En 2017, plus de 2,8 millions d’Américains sont morts, soit une augmentation d’environ 70 000 par rapport à l’année précédente, et le plus grand nombre de décès en une seule année depuis que le gouvernement américain a commencé à recueillir ces données. De 2016 à 2017, le taux de mortalité ajusté pour l’âge de l’ensemble de la population a augmenté de 0,4 pour cent.

L’espérance de vie moyenne aux États-Unis est passée de 78,7 à 78,6 ans. L’espérance de vie des hommes est passée de 76,2 à 76,1 ans mais est restée inchangée chez les femmes, à 81,1 ans. L’espérance de vie des femmes a toujours été supérieure à celle des hommes et l’écart continue de se creuser. En 2017, l’écart d’espérance de vie entre les hommes et les femmes a augmenté de 0,1 an, passant de 4,9 ans en 2016 à 5,0 ans en 2017.

Les taux de mortalité par âge entre 2016 et 2017 ont augmenté pour les groupes d’âge de 25 à 34 ans, de 35 à 44 ans et de 85 ans et plus. Ces statistiques indiquent un système de santé défaillant pour les personnes âgées et une crise sociétale ravageant les jeunes travailleurs. Les décès par désespoir, y compris ceux du l’alcoolisme, sont l’une des principales causes de décès chez les groupes d’âge les plus jeunes.

Le taux de mortalité par suicide aux États-Unis a atteint son plus haut niveau depuis 50 ans l’an dernier. Depuis 2008, c’est la 10ᵉ cause de décès pour tous les âges aux États-Unis. En 2016, le suicide est devenu la deuxième cause de décès chez les 10 à 34 ans et la quatrième cause parmi les 35 à 54 ans. De 1999 à 2017, les taux de suicides ont augmenté pour les hommes et les femmes, dont les plus fortes augmentations annuelles ayant été enregistrées depuis 2006.

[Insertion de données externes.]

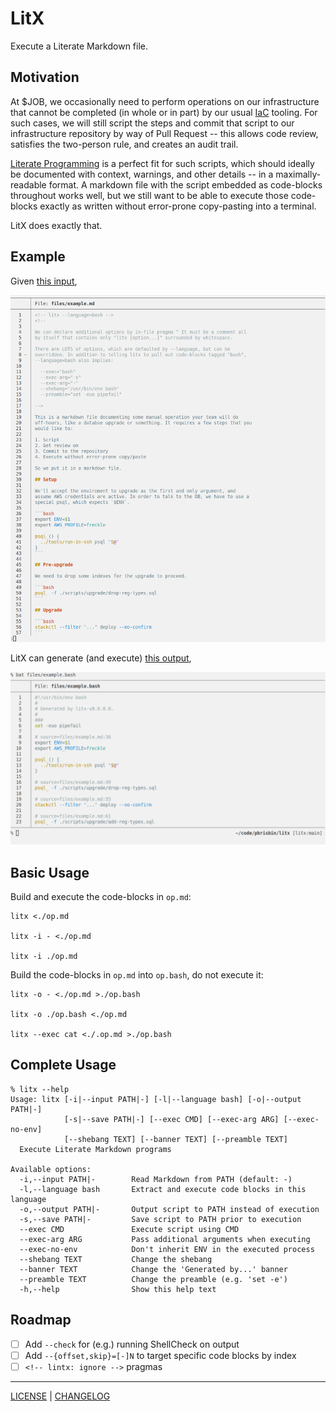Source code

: # LitX

Execute a Literate Markdown file.

## Motivation

At $JOB, we occasionally need to perform operations on our infrastructure that
cannot be completed (in whole or in part) by our usual [IaC][] tooling. For such
cases, we will still script the steps and commit that script to our
infrastructure repository by way of Pull Request -- this allows code review,
satisfies the two-person rule, and creates an audit trail.

[iac]: https://en.wikipedia.org/wiki/Infrastructure_as_code

[Literate Programming][literate] is a perfect fit for such scripts, which should
ideally be documented with context, warnings, and other details -- in a
maximally-readable format. A markdown file with the script embedded as
code-blocks throughout works well, but we still want to be able to execute those
code-blocks exactly as written without error-prone copy-pasting into a terminal.

[literate]: https://en.wikipedia.org/wiki/Literate_programming

LitX does exactly that.

## Example

Given [this input][input],

![](./files/example-md.png)

LitX can generate (and execute) [this output][output],

![](./files/example-bash.png)

[input]: ./files/example.md
[output]: ./files/example.bash

## Basic Usage

Build and execute the code-blocks in `op.md`:

```console
litx <./op.md

litx -i - <./op.md

litx -i ./op.md
```

Build the code-blocks in `op.md` into `op.bash`, do not execute it:

```console
litx -o - <./op.md >./op.bash

litx -o ./op.bash <./op.md

litx --exec cat <./.op.md >./op.bash
```

## Complete Usage

```console
% litx --help
Usage: litx [-i|--input PATH|-] [-l|--language bash] [-o|--output PATH|-] 
            [-s|--save PATH|-] [--exec CMD] [--exec-arg ARG] [--exec-no-env] 
            [--shebang TEXT] [--banner TEXT] [--preamble TEXT]
  Execute Literate Markdown programs

Available options:
  -i,--input PATH|-        Read Markdown from PATH (default: -)
  -l,--language bash       Extract and execute code blocks in this language
  -o,--output PATH|-       Output script to PATH instead of execution
  -s,--save PATH|-         Save script to PATH prior to execution
  --exec CMD               Execute script using CMD
  --exec-arg ARG           Pass additional arguments when executing
  --exec-no-env            Don't inherit ENV in the executed process
  --shebang TEXT           Change the shebang
  --banner TEXT            Change the 'Generated by...' banner
  --preamble TEXT          Change the preamble (e.g. 'set -e')
  -h,--help                Show this help text
```

## Roadmap

- [ ] Add `--check` for (e.g.) running ShellCheck on output
- [ ] Add `--{offset,skip}=[-]N` to target specific code blocks by index
- [ ] `<!-- lintx: ignore -->` pragmas

---

[LICENSE](./LICENSE) | [CHANGELOG](./CHANGELOG.md)

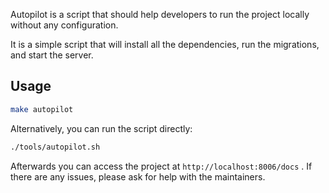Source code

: Autopilot is a script that should help developers to run the project locally without any configuration.

It is a simple script that will install all the dependencies, run the migrations, and start the server.

## Usage

```bash
make autopilot
```

Alternatively, you can run the script directly:

```bash
./tools/autopilot.sh
```

Afterwards you can access the project at `http://localhost:8006/docs` . If there are any issues, please ask for help
with the maintainers.
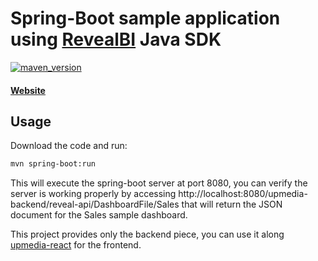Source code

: # Spring-Boot sample application using [RevealBI](https://revealbi.io/) Java SDK
[![maven_version](https://img.shields.io/maven-metadata/v?metadataUrl=http%3A%2F%2Frevealpackages.eastus.cloudapp.azure.com%2Frepository%2Fpublic%2Fcom%2Finfragistics%2Freveal%2Fsdk%2Freveal-sdk%2Fmaven-metadata.xml)](http://revealpackages.eastus.cloudapp.azure.com/#basicsearch/com.infragistics.reveal.reveal-sdk)
#### [Website](https://revealbi.io/) 

## Usage
Download the code and run:

```sh
mvn spring-boot:run
```
This will execute the spring-boot server at port 8080, you can verify the server is working properly by accessing http://localhost:8080/upmedia-backend/reveal-api/DashboardFile/Sales that will return the JSON document for the Sales sample dashboard.

This project provides only the backend piece, you can use it along [upmedia-react](https://github.com/RevealBi/sdk-samples-react/tree/main/upmedia-react) for the frontend.
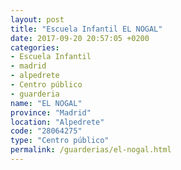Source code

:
 ```yaml
---
layout: post
title: "Escuela Infantil EL NOGAL"
date: 2017-09-20 20:57:05 +0200
categories:
- Escuela Infantil
- madrid
- alpedrete
- Centro público
- guarderia
name: "EL NOGAL"
province: "Madrid"
location: "Alpedrete"
code: "28064275"
type: "Centro público"
permalink: /guarderias/el-nogal.html
---
```

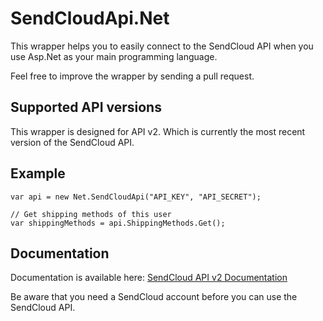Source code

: # SendCloudApi.Net

This wrapper helps you to easily connect to the SendCloud API when you use Asp.Net as your main programming language.

Feel free to improve the wrapper by sending a pull request.

## Supported API versions
This wrapper is designed for API v2. Which is currently the most recent version of the SendCloud API.

## Example
```
var api = new Net.SendCloudApi("API_KEY", "API_SECRET");

// Get shipping methods of this user
var shippingMethods = api.ShippingMethods.Get();
```

## Documentation
Documentation is available here:
[SendCloud API v2 Documentation](https://docs.sendcloud.sc/api/v2/index.html)

Be aware that you need a SendCloud account before you can use the SendCloud API.
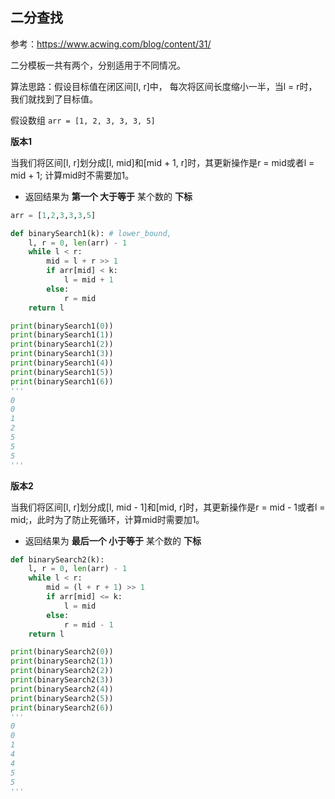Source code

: ## 二分查找

参考：https://www.acwing.com/blog/content/31/

二分模板一共有两个，分别适用于不同情况。

算法思路：假设目标值在闭区间[l, r]中， 每次将区间长度缩小一半，当l = r时，我们就找到了目标值。

假设数组 `arr = [1, 2, 3, 3, 3, 5]`

**版本1**

当我们将区间[l, r]划分成[l, mid]和[mid + 1, r]时，其更新操作是r = mid或者l = mid + 1; 计算mid时不需要加1。

- 返回结果为 **第一个 大于等于** 某个数的 **下标**

```python
arr = [1,2,3,3,3,5]

def binarySearch1(k): # lower_bound,
    l, r = 0, len(arr) - 1
    while l < r:
        mid = l + r >> 1
        if arr[mid] < k:
            l = mid + 1
        else:
            r = mid
    return l

print(binarySearch1(0))
print(binarySearch1(1))
print(binarySearch1(2))
print(binarySearch1(3))
print(binarySearch1(4))
print(binarySearch1(5))
print(binarySearch1(6))
'''
0
0
1
2
5
5
5
'''
```

**版本2**

当我们将区间[l, r]划分成[l, mid - 1]和[mid, r]时，其更新操作是r = mid - 1或者l = mid;，此时为了防止死循环，计算mid时需要加1。

- 返回结果为 **最后一个 小于等于** 某个数的 **下标**

```python
def binarySearch2(k): 
    l, r = 0, len(arr) - 1
    while l < r:
        mid = (l + r + 1) >> 1
        if arr[mid] <= k:
            l = mid
        else:
            r = mid - 1
    return l

print(binarySearch2(0))
print(binarySearch2(1))
print(binarySearch2(2))
print(binarySearch2(3))
print(binarySearch2(4))
print(binarySearch2(5))
print(binarySearch2(6))
'''
0
0
1
4
4
5
5
'''
```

L’augmentation annuelle moyenne des taux de suicides est passée d’environ 1 pour cent par an de 1999 à 2006 à 2 pour cent par an de 2006 à 2017. Le taux de suicides ajusté selon l’âge chez les femmes est passé de 4,0 sur 100 000 en 1999 à 6,1 en 2017, le taux pour les hommes est passé de 17,8 à 22,4.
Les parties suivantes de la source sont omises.